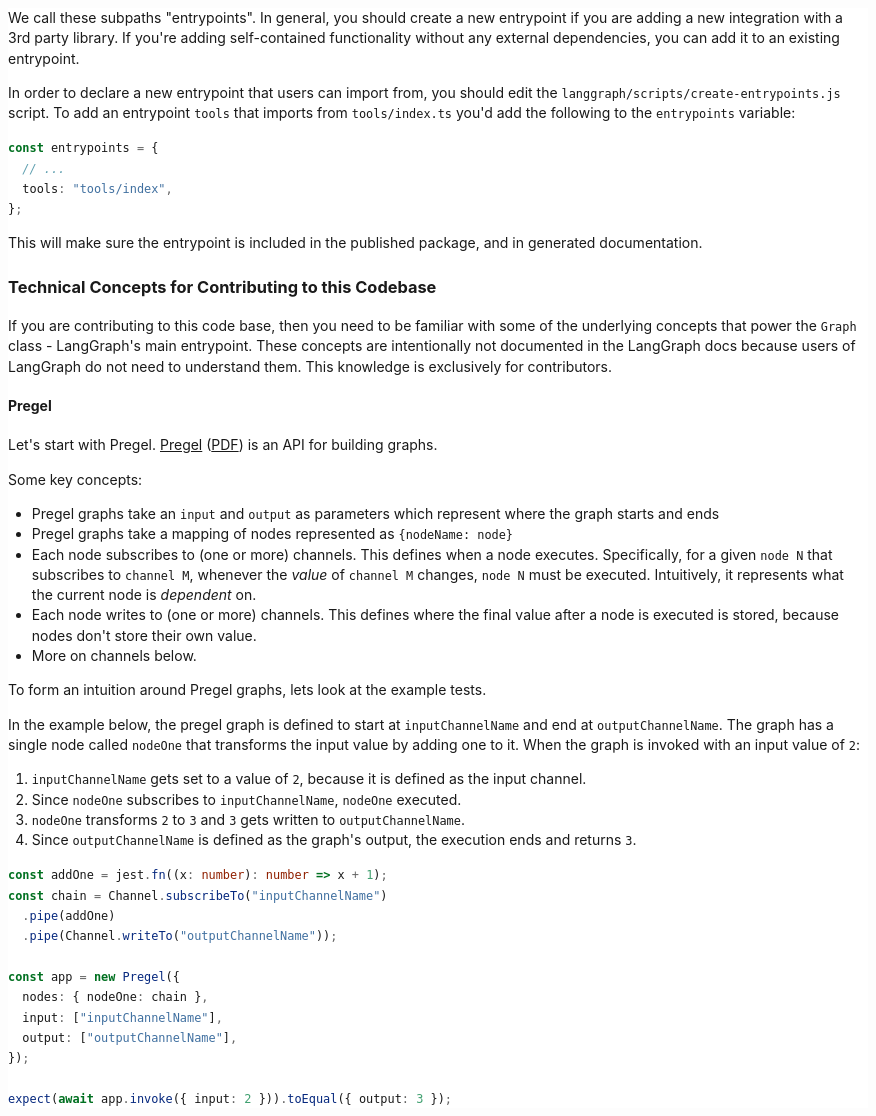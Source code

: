 We call these subpaths "entrypoints". In general, you should create a new entrypoint if you are adding a new integration with a 3rd party library. If you're adding self-contained functionality without any external dependencies, you can add it to an existing entrypoint.

In order to declare a new entrypoint that users can import from, you
should edit the `langgraph/scripts/create-entrypoints.js` script. To add an
entrypoint `tools` that imports from `tools/index.ts` you'd add
the following to the `entrypoints` variable:

```typescript
const entrypoints = {
  // ...
  tools: "tools/index",
};
```

This will make sure the entrypoint is included in the published package,
and in generated documentation.

### Technical Concepts for Contributing to this Codebase

If you are contributing to this code base, then you need to be familiar with some of the underlying concepts that power the `Graph` class - LangGraph's main entrypoint. These concepts are intentionally not documented in the LangGraph docs because users of LangGraph do not need to understand them. This knowledge is exclusively for contributors.

#### Pregel

Let's start with Pregel. [Pregel](https://research.google/pubs/pregel-a-system-for-large-scale-graph-processing/) ([PDF](https://15799.courses.cs.cmu.edu/fall2013/static/papers/p135-malewicz.pdf)) is an API for building graphs.

Some key concepts:

- Pregel graphs take an `input` and `output` as parameters which represent where the graph starts and ends
- Pregel graphs take a mapping of nodes represented as `{nodeName: node}`
- Each node subscribes to (one or more) channels. This defines when a node executes. Specifically, for a given `node N` that subscribes to `channel M`, whenever the _value_ of `channel M` changes, `node N` must be executed. Intuitively, it represents what the current node is _dependent_ on.
- Each node writes to (one or more) channels. This defines where the final value after a node is executed is stored, because nodes don't store their own value.
- More on channels below.

To form an intuition around Pregel graphs, lets look at the example tests.

In the example below, the pregel graph is defined to start at `inputChannelName` and end at `outputChannelName`. The graph has a single node called `nodeOne` that transforms the input value by adding one to it. When the graph is invoked with an input value of `2`:

1. `inputChannelName` gets set to a value of `2`, because it is defined as the input channel.
2. Since `nodeOne` subscribes to `inputChannelName`, `nodeOne` executed.
3. `nodeOne` transforms `2` to `3` and `3` gets written to `outputChannelName`.
4. Since `outputChannelName` is defined as the graph's output, the execution ends and returns `3`.

```ts
const addOne = jest.fn((x: number): number => x + 1);
const chain = Channel.subscribeTo("inputChannelName")
  .pipe(addOne)
  .pipe(Channel.writeTo("outputChannelName"));

const app = new Pregel({
  nodes: { nodeOne: chain },
  input: ["inputChannelName"],
  output: ["outputChannelName"],
});

expect(await app.invoke({ input: 2 })).toEqual({ output: 3 });
```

** What you have to do **
Give back every line of the material exactly as written, but not the pictures.

** Exercise answer **
Source code

: We call these subpaths "entrypoints". In general, you should create a new entrypoint if you are adding a new integration with a 3rd party library. If you're adding self-contained functionality without any external dependencies, you can add it to an existing entrypoint.

In order to declare a new entrypoint that users can import from, you
should edit the `langgraph/scripts/create-entrypoints.js` script. To add an
entrypoint `tools` that imports from `tools/index.ts` you'd add
the following to the `entrypoints` variable:

```typescript
const entrypoints = {
  // ...
  tools: "tools/index",
};
```

This will make sure the entrypoint is included in the published package,
and in generated documentation.

### Technical Concepts for Contributing to this Codebase

If you are contributing to this code base, then you need to be familiar with some of the underlying concepts that power the `Graph` class - LangGraph's main entrypoint. These concepts are intentionally not documented in the LangGraph docs because users of LangGraph do not need to understand them. This knowledge is exclusively for contributors.

#### Pregel

Let's start with Pregel. [Pregel](https://research.google/pubs/pregel-a-system-for-large-scale-graph-processing/) ([PDF](https://15799.courses.cs.cmu.edu/fall2013/static/papers/p135-malewicz.pdf)) is an API for building graphs.

Some key concepts:

- Pregel graphs take an `input` and `output` as parameters which represent where the graph starts and ends
- Pregel graphs take a mapping of nodes represented as `{nodeName: node}`
- Each node subscribes to (one or more) channels. This defines when a node executes. Specifically, for a given `node N` that subscribes to `channel M`, whenever the _value_ of `channel M` changes, `node N` must be executed. Intuitively, it represents what the current node is _dependent_ on.
- Each node writes to (one or more) channels. This defines where the final value after a node is executed is stored, because nodes don't store their own value.
- More on channels below.

To form an intuition around Pregel graphs, lets look at the example tests.

In the example below, the pregel graph is defined to start at `inputChannelName` and end at `outputChannelName`. The graph has a single node called `nodeOne` that transforms the input value by adding one to it. When the graph is invoked with an input value of `2`:

1. `inputChannelName` gets set to a value of `2`, because it is defined as the input channel.
2. Since `nodeOne` subscribes to `inputChannelName`, `nodeOne` executed.
3. `nodeOne` transforms `2` to `3` and `3` gets written to `outputChannelName`.
4. Since `outputChannelName` is defined as the graph's output, the execution ends and returns `3`.

```ts
const addOne = jest.fn((x: number): number => x + 1);
const chain = Channel.subscribeTo("inputChannelName")
  .pipe(addOne)
  .pipe(Channel.writeTo("outputChannelName"));

const app = new Pregel({
  nodes: { nodeOne: chain },
  input: ["inputChannelName"],
  output: ["outputChannelName"],
});

expect(await app.invoke({ input: 2 })).toEqual({ output: 3 });
```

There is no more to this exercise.